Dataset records
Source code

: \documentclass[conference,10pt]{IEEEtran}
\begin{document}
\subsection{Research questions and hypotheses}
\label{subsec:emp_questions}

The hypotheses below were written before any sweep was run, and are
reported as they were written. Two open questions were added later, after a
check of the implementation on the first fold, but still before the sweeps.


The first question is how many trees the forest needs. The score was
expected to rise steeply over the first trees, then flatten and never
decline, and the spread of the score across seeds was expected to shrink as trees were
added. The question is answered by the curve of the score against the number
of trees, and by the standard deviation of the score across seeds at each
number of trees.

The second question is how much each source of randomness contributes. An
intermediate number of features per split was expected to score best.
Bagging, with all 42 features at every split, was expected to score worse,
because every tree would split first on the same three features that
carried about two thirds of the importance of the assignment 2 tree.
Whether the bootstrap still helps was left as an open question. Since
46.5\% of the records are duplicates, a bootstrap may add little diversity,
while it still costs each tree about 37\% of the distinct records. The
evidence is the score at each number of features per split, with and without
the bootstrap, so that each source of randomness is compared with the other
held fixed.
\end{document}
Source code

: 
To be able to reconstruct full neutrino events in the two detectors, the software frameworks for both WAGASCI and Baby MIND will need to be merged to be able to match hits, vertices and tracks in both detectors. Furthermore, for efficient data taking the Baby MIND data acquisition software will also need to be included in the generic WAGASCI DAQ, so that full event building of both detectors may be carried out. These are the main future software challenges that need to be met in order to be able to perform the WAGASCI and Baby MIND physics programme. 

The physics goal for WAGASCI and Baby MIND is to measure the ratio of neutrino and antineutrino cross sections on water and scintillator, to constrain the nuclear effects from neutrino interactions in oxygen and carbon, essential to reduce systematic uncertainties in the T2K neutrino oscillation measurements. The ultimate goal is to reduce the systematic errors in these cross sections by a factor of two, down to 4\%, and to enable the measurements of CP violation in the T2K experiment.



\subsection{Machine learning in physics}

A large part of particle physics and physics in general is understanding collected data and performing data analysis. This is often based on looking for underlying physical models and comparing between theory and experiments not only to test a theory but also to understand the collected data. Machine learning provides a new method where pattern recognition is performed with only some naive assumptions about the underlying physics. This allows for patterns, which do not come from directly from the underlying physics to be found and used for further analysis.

| THE TASK |
A full, exact repeat of the entries above is required.

| WRITTEN SOLUTION |
Source code

: \documentclass[conference,10pt]{IEEEtran}
\begin{document}
\subsection{Research questions and hypotheses}
\label{subsec:emp_questions}

The hypotheses below were written before any sweep was run, and are
reported as they were written. Two open questions were added later, after a
check of the implementation on the first fold, but still before the sweeps.


The first question is how many trees the forest needs. The score was
expected to rise steeply over the first trees, then flatten and never
decline, and the spread of the score across seeds was expected to shrink as trees were
added. The question is answered by the curve of the score against the number
of trees, and by the standard deviation of the score across seeds at each
number of trees.

The second question is how much each source of randomness contributes. An
intermediate number of features per split was expected to score best.
Bagging, with all 42 features at every split, was expected to score worse,
because every tree would split first on the same three features that
carried about two thirds of the importance of the assignment 2 tree.
Whether the bootstrap still helps was left as an open question. Since
46.5\% of the records are duplicates, a bootstrap may add little diversity,
while it still costs each tree about 37\% of the distinct records. The
evidence is the score at each number of features per split, with and without
the bootstrap, so that each source of randomness is compared with the other
held fixed.
\end{document}
Source code

: 
To be able to reconstruct full neutrino events in the two detectors, the software frameworks for both WAGASCI and Baby MIND will need to be merged to be able to match hits, vertices and tracks in both detectors. Furthermore, for efficient data taking the Baby MIND data acquisition software will also need to be included in the generic WAGASCI DAQ, so that full event building of both detectors may be carried out. These are the main future software challenges that need to be met in order to be able to perform the WAGASCI and Baby MIND physics programme. 

The physics goal for WAGASCI and Baby MIND is to measure the ratio of neutrino and antineutrino cross sections on water and scintillator, to constrain the nuclear effects from neutrino interactions in oxygen and carbon, essential to reduce systematic uncertainties in the T2K neutrino oscillation measurements. The ultimate goal is to reduce the systematic errors in these cross sections by a factor of two, down to 4\%, and to enable the measurements of CP violation in the T2K experiment.



\subsection{Machine learning in physics}

A large part of particle physics and physics in general is understanding collected data and performing data analysis. This is often based on looking for underlying physical models and comparing between theory and experiments not only to test a theory but also to understand the collected data. Machine learning provides a new method where pattern recognition is performed with only some naive assumptions about the underlying physics. This allows for patterns, which do not come from directly from the underlying physics to be found and used for further analysis.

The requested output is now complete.